In this grand drama of intertwining celebration and crisis in the financial world, the wild horse of stablecoins galloping in the crypto space has finally met its tightening spell. Chairman Powell's heavy news came like a thunderclap: the regulatory framework for stablecoin supervision has officially debuted, bringing a glimmer of hope to all investors holding digital assets!
Stablecoins, which appear as solid as a rock, are actually wolves in sheep's clothing. They leverage blockchain technology as a behind-the-scenes support but attempt to bind themselves to the dollar at a 1:1 ratio. This bold attempt, in the absence of regulation, has bred countless risks. The collapse of Terra last year, which saw $40 billion evaporate in an instant, turned the wealth of countless ordinary investors into bubbles. This painful lesson serves as a long-lasting alarm, highlighting the urgency of regulation.
Now, the regulatory double fists have finally struck, directly targeting the core of the stablecoin industry!
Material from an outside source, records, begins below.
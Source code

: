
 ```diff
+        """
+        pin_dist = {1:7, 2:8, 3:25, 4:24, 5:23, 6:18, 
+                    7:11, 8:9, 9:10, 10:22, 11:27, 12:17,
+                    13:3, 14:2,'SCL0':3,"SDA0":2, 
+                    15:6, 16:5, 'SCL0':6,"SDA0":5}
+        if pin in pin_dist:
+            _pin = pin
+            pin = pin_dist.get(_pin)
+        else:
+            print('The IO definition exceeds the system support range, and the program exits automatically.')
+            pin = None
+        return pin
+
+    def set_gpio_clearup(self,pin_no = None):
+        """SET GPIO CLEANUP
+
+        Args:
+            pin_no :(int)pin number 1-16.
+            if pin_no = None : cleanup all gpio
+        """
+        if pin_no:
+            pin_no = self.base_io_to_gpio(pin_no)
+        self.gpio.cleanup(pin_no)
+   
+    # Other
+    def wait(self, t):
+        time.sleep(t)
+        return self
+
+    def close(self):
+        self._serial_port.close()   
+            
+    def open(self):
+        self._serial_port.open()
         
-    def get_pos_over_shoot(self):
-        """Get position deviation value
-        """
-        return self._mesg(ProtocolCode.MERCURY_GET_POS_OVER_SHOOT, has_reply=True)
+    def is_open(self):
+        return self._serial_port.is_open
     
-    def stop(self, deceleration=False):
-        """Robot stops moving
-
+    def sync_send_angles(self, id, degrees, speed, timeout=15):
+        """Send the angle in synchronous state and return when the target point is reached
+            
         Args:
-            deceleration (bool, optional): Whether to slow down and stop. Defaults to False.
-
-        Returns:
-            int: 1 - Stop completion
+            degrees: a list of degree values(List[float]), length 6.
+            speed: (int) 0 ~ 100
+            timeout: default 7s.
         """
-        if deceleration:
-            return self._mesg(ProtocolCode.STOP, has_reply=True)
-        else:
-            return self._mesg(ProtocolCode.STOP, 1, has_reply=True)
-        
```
First, the ownership of regulatory power is no longer ambiguous. In the past, cryptocurrencies were like a hot potato, being tossed back and forth between the SEC and CFTC. Now, the Treasury has decisively stepped in, drawing clear boundaries for stablecoin regulation. Alternatives to the digital dollar will fall under banking system supervision, while technological innovators will be assigned to the jurisdiction of the SEC. This reallocation of regulatory power marks the end of the disorderly era.
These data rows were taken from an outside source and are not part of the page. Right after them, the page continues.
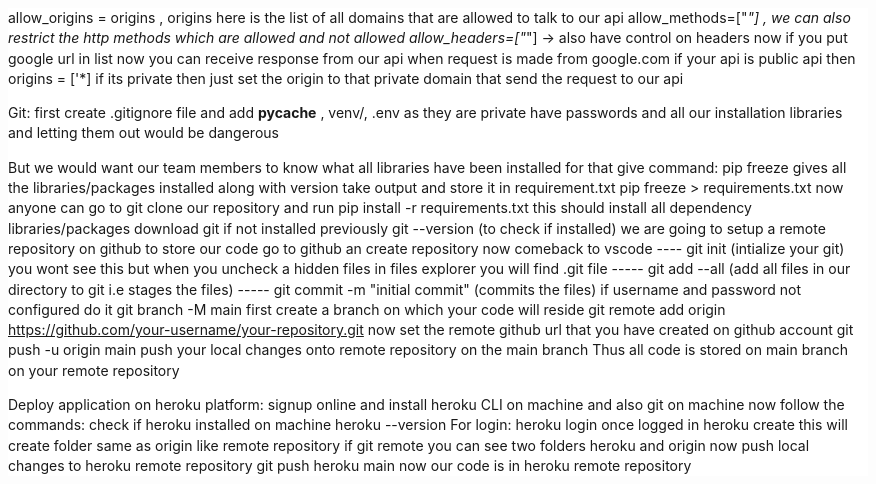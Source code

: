 allow_origins = origins , origins here is the list of all domains that are allowed to talk to our api
allow_methods=["*"] , we can also restrict 
the http methods which are allowed and not allowed
allow_headers=["*"] -> also have control on headers
now if you put google url in list now 
you can receive response from our api when request is made from google.com
if your api is public api
then origins = ['*]
if its private then just set the origin to that private domain that send the request to our api

Git:
first create .gitignore file and add 
__pycache__ , venv/, .env as they are private have passwords and all our installation libraries and letting them out would be dangerous

But we would want our team members to know what all libraries have been installed
for that give command:
pip freeze
gives all the libraries/packages installed along with version
take output and store it in requirement.txt
pip freeze > requirements.txt
now anyone can go to git clone our repository and run 
pip install -r requirements.txt
this should install all dependency libraries/packages
download git if not installed previously
git --version 
(to check if installed)
we are going to setup a remote repository 
on github to store our code
go to github an create repository
now comeback to vscode
---- git init
(intialize your git)
you wont see this but when you uncheck a  hidden files in files explorer you will find .git file
----- git add --all
(add all files in our directory to git
i.e stages the files)
----- git commit -m "initial commit"
(commits the files)
if username and password not configured do it
git branch -M main
first create a branch on which your code will reside
git remote add origin https://github.com/your-username/your-repository.git
now set the remote github url that you have created on github account
git push -u origin main
push your local changes onto remote repository on the main branch
Thus all code is stored on main branch on your remote repository

Deploy application on heroku platform:
signup online and install heroku CLI on machine
and also git on machine 
now follow the commands:
check if heroku installed on machine
heroku --version
For login:
heroku login
once logged in
heroku create
this will create folder same as origin like remote repository
if git remote
you can see two folders heroku and origin
now push local changes to heroku remote repository
git push heroku main
now our code is in heroku remote repository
Secondly, loopholes for regulatory arbitrage will be ruthlessly closed. Shell companies registered in tax havens like the Cayman Islands, which use phantom reserves to support their so-called 'stablecoins', will find it difficult to continue playing edge games on the international stage. The new law's sharp blade targets these illegal activities, requiring any stablecoin wishing to link to the U.S. market to fully disclose its asset details, allowing sunlight to dispel the gloom.
However, this path of regulatory reform is not paved with flowers; numerous obstacles lie ahead:
The rapid development of technology has kept pace with the law, but it has always been difficult to catch up. While Congress is still debating whether the yield on staking in the bill is 'deposit interest' or 'investment return', algorithmic stablecoins may have already completed three iterations of technology, while regulation is always playing catch-up.
The Federal Reserve itself also harbors secrets. Powell deliberately mentioned in his speech that it would 'not affect the advancement of central bank digital currency', which undoubtedly sends a strong signal: private stablecoins cannot shake the throne of the real digital dollar. In the future, the competition between private stablecoins and central bank digital currencies has only just begun.